Within the limitations of the study, authors have concluded some very imperative outcomes. Increased age, female sex, cholelithiasis, porcelain gallbladder, polyps of the gallbladder, congenital biliary cyst, chronic infection and smoking are risk factorsfor GBC.Sadly, numerous gallbladder cancers are eventually identified at regular cholecystectomy or are diagnosed as end stage disease. Consequently, radiological imaging is bounded to the use of USG, CT scans and endoscopic / FNAC procedures for diagnosis and staging purposes. The bulk of gallbladder tumors are due to adenocarcinoma. Surgery is the only therapeutic cure for carcinoma in the gallbladder. Less than ~20% of patients are subjects for curative surgery at diagnosis.
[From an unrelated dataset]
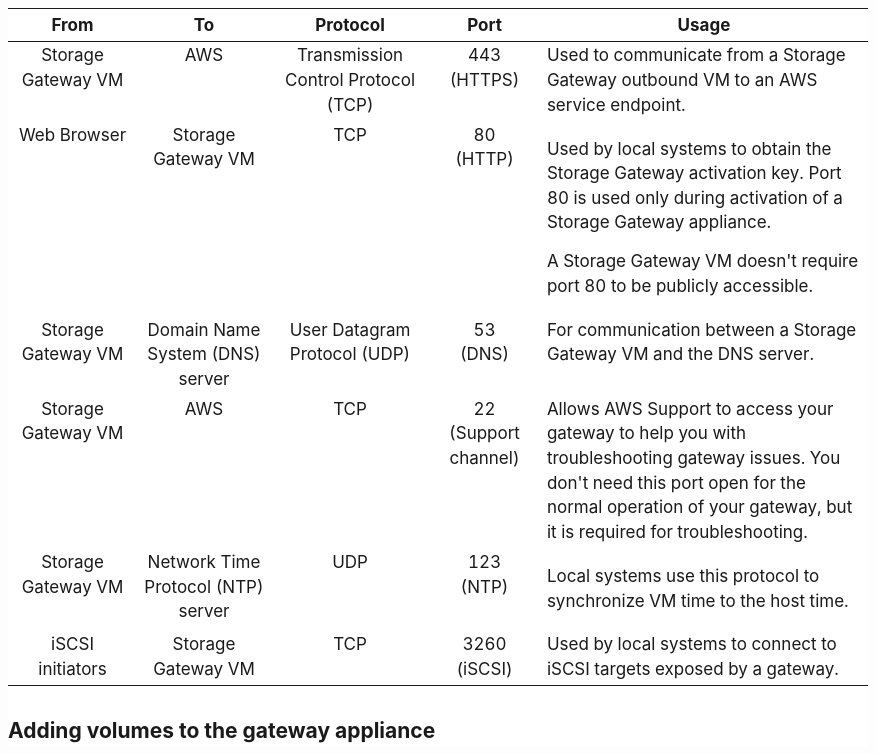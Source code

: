 <table style="margin-right:calc(0%);width:100%;"><thead><tr><th style="width:14.9912%;"><span style="font-size:17px;">From</span><br></th><th style="width:15.5536%;"><span style="font-size:17px;">To</span><br></th><th style="width:18.3808%;"><span style="font-size:17px;">Protocol</span><br></th><th style="width:12.8666%;"><span style="font-size:17px;">Port</span><br></th><th style="width:38.1137%;"><span style="font-size:17px;">Usage</span><br></th></tr></thead><tbody><tr><td style="width:14.9912%;text-align:center;vertical-align:top;"><span style="font-size:17px;">Storage Gateway VM</span><br></td><td style="width:15.5536%;text-align:center;vertical-align:top;"><span style="font-size:17px;">AWS</span><br></td><td style="width:18.3808%;text-align:center;vertical-align:top;"><span style="font-size:17px;">Transmission Control Protocol (TCP)</span><br></td><td style="width:12.8666%;text-align:center;vertical-align:top;"><span style="font-size:17px;">443 (HTTPS)</span><br></td><td style="width:38.1137%;vertical-align:top;"><span style="font-size:17px;">Used to communicate from a Storage Gateway outbound VM to an AWS service endpoint.</span><br></td></tr><tr><td style="width:14.9912%;text-align:center;vertical-align:top;"><span style="font-size:17px;">Web Browser</span><br></td><td style="width:15.5536%;text-align:center;vertical-align:top;"><span style="font-size:17px;">Storage Gateway VM</span><br></td><td style="width:18.3808%;text-align:center;vertical-align:top;"><span style="font-size:17px;">TCP</span><br></td><td style="width:12.8666%;text-align:center;vertical-align:top;"><span style="font-size:17px;">80<br>(HTTP)</span><br></td><td style="width:38.1137%;vertical-align:top;"><p><span style="font-size:17px;">Used by local systems to obtain the Storage Gateway activation key. Port 80 is used only during activation of a Storage Gateway appliance.</span></p><p><span style="font-size:17px;">A Storage Gateway VM doesn't require port 80 to be publicly accessible.</span></p></td></tr><tr><td style="width:14.9912%;text-align:center;vertical-align:top;"><span style="font-size:17px;">Storage Gateway VM</span><br></td><td style="width:15.5536%;text-align:center;vertical-align:top;"><span style="font-size:17px;">Domain Name System (DNS) server</span><br></td><td style="width:18.3808%;text-align:center;vertical-align:top;"><span style="font-size:17px;">User Datagram Protocol (UDP)</span><br></td><td style="width:12.8666%;text-align:center;vertical-align:top;"><span style="font-size:17px;">53<br>(DNS)</span><br></td><td style="width:38.1137%;vertical-align:top;"><span style="font-size:17px;">For communication between a Storage Gateway VM and the DNS server.</span><br></td></tr><tr><td style="width:14.9912%;text-align:center;vertical-align:top;"><span style="font-size:17px;">Storage Gateway VM</span><br></td><td style="width:15.5536%;text-align:center;vertical-align:top;"><span style="font-size:17px;">AWS</span><br></td><td style="width:18.3808%;text-align:center;vertical-align:top;"><span style="font-size:17px;">TCP</span><br></td><td style="width:12.8666%;text-align:center;vertical-align:top;"><span style="font-size:17px;">22 (Support channel)</span><br></td><td style="width:38.1137%;vertical-align:top;"><span style="font-size:17px;">Allows AWS Support to access your gateway to help you with troubleshooting gateway issues. You don't need this port open for the normal operation of your gateway, but it is required for troubleshooting.</span><br></td></tr><tr><td style="width:14.9912%;text-align:center;vertical-align:top;"><span style="font-size:17px;">Storage Gateway VM</span><br></td><td style="width:15.5536%;text-align:center;vertical-align:top;"><span style="font-size:17px;">Network Time Protocol (NTP) server</span><br></td><td style="width:18.3808%;text-align:center;vertical-align:top;"><span style="font-size:17px;">UDP</span><br></td><td style="width:12.8666%;text-align:center;vertical-align:top;"><span style="font-size:17px;">123<br>(NTP)</span><br></td><td style="width:38.1137%;vertical-align:top;"><p><span style="font-size:17px;">Local systems use this protocol to synchronize VM time to the host time.</span></p></td></tr><tr><td style="width:14.9912%;text-align:center;vertical-align:top;"><span style="font-size:17px;">iSCSI initiators</span><br></td><td style="width:15.5536%;text-align:center;vertical-align:top;"><span style="font-size:17px;">Storage Gateway VM</span><br></td><td style="width:18.3808%;text-align:center;vertical-align:top;"><span style="font-size:17px;">TCP</span><br></td><td style="width:12.8666%;text-align:center;vertical-align:top;"><span style="font-size:17px;">3260 (iSCSI)</span><br></td><td style="width:38.1137%;vertical-align:top;"><span style="font-size:17px;">Used by local systems to connect to iSCSI targets exposed by a gateway.</span><br></td></tr></tbody></table>

## Adding volumes to the gateway appliance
The scope of surgery depends on the disease TNM level, ranging from simple cholecystectomy in T-1a tumor to partial hepatectomy and regional dissection of the lymph nodes in some T-2 tumors. Our study results should be considered as suggestive for presuming prognosis for similar clinical circumstances. Nevertheless, authors expect some other large scale studies to be conducted that can further establish real-time and authentic norms in these perspectives.